Чего мы ждем? 150-летия? Что все устроится само собой, подобно тому как это произошло с новой квартирой для фронтовика? Позволю себе напомнить, что до 90 лет писатель жил вместе с женой на третьем этаже в доме без лифта, а после юбилея таки получил квартиру в новом доме со всеми удобствами. Но ведь получил-то лишь потому, что его старый дом снесли. Кто-то справедливо заметил: «Писатель, чтобы добиться признания в России, должен жить долго». Вот только, жаль, не уточнил, насколько долго.
Так вот, чтобы не откладывать дела в долгий ящик, я, являясь здесь сугубо частным лицом, предлагаю на рассмотрение всех членов жюри по присуждению госпремий книгу Григория Соломоновича Померанца «Записки гадкого утенка», написанную еще в советские времена (и за которую он тогда чуть было не получил второй срок), но с тех пор постоянно расширяемую и дополняемую (самые последние изменения внесены в книгу несколько лет назад), как самую актуальную и злободневную из всех, прочитанных мной за последнее десятилетие. Более того, как обязательную для прочтения каждым думающим человеком.

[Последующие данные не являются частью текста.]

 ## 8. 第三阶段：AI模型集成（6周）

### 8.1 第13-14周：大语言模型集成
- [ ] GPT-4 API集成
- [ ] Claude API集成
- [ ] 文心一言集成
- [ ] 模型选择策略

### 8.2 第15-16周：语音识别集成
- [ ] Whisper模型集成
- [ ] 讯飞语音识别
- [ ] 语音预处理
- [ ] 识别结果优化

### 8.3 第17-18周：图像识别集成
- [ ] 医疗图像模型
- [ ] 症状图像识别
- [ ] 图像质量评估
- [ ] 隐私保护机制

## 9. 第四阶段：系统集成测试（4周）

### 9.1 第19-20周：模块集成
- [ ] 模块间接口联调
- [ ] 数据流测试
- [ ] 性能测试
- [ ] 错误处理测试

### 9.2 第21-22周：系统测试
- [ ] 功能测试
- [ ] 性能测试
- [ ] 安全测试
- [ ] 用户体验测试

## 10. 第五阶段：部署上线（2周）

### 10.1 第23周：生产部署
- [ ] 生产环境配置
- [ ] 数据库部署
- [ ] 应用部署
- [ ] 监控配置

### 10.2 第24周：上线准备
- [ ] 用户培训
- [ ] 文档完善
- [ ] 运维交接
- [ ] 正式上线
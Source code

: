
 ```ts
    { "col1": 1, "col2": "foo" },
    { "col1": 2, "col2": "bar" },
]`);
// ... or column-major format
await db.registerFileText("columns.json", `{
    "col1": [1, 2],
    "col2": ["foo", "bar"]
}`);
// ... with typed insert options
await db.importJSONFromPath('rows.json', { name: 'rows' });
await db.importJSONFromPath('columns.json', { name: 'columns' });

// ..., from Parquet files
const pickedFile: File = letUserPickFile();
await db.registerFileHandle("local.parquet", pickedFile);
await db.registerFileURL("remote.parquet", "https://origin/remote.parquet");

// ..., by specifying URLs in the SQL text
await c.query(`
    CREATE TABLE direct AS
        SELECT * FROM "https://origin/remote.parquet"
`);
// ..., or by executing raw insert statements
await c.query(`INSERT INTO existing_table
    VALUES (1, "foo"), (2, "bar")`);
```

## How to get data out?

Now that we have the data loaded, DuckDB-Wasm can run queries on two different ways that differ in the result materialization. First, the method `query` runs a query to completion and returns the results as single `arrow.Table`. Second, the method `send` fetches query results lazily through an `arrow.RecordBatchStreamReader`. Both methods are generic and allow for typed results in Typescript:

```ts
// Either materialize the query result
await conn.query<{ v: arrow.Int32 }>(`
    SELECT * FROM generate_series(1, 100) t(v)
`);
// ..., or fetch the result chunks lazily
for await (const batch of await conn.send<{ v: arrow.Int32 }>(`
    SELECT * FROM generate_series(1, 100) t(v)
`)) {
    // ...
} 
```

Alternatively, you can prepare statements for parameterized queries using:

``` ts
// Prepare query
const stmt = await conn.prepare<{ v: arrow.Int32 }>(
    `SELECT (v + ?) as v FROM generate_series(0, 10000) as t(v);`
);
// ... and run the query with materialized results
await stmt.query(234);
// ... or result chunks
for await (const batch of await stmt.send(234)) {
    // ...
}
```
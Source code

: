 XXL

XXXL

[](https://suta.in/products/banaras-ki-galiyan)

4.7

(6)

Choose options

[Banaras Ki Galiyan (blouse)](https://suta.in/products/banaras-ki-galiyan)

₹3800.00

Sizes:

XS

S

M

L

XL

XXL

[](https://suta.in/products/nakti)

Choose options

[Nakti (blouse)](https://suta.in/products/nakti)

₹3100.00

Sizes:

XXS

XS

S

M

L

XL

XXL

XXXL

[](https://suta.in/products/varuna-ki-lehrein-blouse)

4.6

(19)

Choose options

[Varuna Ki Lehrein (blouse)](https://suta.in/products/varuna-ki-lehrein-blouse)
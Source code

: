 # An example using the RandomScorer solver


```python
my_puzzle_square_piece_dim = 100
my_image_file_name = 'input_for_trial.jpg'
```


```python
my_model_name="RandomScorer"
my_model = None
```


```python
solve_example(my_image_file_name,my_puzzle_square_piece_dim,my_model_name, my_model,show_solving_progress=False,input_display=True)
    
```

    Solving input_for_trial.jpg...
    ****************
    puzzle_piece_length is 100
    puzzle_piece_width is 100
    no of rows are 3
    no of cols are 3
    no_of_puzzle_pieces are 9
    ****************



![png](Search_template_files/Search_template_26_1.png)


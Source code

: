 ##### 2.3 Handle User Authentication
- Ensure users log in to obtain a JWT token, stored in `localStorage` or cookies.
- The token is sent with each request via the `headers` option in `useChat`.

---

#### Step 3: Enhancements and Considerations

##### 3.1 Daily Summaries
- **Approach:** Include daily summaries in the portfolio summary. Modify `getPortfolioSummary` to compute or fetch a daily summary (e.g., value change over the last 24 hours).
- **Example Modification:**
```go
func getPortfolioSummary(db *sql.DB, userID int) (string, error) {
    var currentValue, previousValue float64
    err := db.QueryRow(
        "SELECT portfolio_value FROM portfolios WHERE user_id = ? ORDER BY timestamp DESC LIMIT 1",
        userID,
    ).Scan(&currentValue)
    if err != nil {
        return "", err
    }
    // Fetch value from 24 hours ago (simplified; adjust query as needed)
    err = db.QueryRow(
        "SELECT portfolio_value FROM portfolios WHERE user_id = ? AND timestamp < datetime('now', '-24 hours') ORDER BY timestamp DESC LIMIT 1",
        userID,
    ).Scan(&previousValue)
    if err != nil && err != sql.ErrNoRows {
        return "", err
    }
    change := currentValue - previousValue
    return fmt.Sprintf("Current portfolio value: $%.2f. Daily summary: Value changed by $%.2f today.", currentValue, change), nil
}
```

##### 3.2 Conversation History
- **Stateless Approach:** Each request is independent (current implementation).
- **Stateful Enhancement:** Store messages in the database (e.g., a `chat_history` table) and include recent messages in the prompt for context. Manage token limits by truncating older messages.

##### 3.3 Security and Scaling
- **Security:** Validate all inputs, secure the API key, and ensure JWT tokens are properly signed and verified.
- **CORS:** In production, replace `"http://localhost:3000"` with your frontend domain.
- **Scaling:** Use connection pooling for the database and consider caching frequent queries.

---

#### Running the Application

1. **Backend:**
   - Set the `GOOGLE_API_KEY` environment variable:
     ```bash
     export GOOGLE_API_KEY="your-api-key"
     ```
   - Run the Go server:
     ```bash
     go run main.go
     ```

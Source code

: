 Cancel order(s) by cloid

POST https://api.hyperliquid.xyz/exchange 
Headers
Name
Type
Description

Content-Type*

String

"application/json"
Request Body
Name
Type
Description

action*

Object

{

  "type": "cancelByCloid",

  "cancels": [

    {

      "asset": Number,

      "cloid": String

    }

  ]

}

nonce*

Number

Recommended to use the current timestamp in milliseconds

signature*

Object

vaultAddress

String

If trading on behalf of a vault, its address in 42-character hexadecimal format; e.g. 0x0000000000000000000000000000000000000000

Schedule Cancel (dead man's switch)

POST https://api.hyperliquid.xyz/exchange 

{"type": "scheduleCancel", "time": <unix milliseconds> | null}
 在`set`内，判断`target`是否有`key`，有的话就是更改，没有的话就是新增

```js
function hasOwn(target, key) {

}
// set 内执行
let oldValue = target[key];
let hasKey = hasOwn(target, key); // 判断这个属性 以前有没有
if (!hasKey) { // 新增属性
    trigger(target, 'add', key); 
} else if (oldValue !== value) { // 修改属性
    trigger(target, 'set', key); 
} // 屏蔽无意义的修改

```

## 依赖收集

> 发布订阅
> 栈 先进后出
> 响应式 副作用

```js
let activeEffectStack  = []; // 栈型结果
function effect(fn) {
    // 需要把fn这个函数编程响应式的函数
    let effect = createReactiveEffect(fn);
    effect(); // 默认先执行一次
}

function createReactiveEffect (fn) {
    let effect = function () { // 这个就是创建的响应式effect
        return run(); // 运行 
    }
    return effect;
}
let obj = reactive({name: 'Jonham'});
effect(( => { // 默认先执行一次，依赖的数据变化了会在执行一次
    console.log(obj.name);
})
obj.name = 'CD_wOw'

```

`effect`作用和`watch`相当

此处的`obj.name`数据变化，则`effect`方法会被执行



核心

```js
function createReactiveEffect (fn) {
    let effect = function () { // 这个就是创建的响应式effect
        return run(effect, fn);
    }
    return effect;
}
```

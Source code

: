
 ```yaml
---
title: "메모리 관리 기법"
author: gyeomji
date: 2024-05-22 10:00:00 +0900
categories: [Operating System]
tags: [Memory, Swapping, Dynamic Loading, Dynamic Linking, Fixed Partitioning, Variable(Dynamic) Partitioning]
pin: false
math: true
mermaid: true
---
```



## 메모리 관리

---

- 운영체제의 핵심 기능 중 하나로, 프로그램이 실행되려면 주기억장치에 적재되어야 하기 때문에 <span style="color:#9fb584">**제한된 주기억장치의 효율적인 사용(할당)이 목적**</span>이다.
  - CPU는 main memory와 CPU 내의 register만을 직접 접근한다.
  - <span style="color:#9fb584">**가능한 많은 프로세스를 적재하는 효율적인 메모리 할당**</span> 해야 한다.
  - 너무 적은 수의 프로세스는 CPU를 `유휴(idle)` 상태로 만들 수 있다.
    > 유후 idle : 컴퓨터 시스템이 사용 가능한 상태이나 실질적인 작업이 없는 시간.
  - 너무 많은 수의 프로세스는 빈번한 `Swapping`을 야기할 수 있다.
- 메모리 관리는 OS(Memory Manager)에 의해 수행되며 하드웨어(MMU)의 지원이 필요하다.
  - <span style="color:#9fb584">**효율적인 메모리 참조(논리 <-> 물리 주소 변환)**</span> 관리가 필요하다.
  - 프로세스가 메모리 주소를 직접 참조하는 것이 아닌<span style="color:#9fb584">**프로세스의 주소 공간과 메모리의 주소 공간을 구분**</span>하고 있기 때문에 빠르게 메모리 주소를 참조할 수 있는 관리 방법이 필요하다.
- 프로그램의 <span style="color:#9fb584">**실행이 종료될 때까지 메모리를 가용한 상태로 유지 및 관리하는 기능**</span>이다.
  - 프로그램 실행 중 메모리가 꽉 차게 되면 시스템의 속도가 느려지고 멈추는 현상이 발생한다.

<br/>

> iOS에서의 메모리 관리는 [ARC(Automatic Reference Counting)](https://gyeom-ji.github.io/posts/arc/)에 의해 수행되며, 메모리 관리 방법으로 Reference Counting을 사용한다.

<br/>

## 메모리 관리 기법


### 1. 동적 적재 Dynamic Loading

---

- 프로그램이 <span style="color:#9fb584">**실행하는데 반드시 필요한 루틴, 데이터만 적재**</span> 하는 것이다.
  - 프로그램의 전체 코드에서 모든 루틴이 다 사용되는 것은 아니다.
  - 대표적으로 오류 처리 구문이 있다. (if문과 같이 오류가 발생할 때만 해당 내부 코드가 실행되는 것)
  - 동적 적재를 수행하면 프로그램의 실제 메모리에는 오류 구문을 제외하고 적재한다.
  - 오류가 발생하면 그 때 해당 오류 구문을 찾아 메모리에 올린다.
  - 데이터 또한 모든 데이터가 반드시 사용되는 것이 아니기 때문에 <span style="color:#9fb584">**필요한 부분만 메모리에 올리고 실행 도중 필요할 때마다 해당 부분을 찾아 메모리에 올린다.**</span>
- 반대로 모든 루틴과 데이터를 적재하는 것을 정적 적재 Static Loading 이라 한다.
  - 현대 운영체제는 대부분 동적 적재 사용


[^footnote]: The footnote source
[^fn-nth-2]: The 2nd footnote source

При первом знакомстве воспринимаемые как мемуары (Великая Отечественная, сталинские лагеря, постоянное балансирование на грани ареста в брежневскую эпоху), «Записки» на самом деле оказываются сборником эссе на самые разнообразные темы: о любви, о жизни и смерти, о войне и мире, об истории (судьбе) отдельных народов и отдельного человека – все это прежде всего (но не только) на основе собственного, личного опыта писателя, осмысляемого и переосмысляемого на протяжении десятилетий.
Еще, наверное, с определенной долей натяжки произведение можно причислить к одному из популярнейших в нынешней России жанров: что-то вроде пособия на тему, как сотворить самого себя, преодолевая собственные страхи, добиться успеха и стать знаменитым. Правда, его не сравнишь с американскими аналогами, поскольку многолетнюю самореализацию венчает успех исключительно по-русски: главный герой книги сумел найти себя и свое место и дело в мире, но даже без элементарной материальной составляющей (типа солидной пенсии и нормальной квартиры) собственного бытия.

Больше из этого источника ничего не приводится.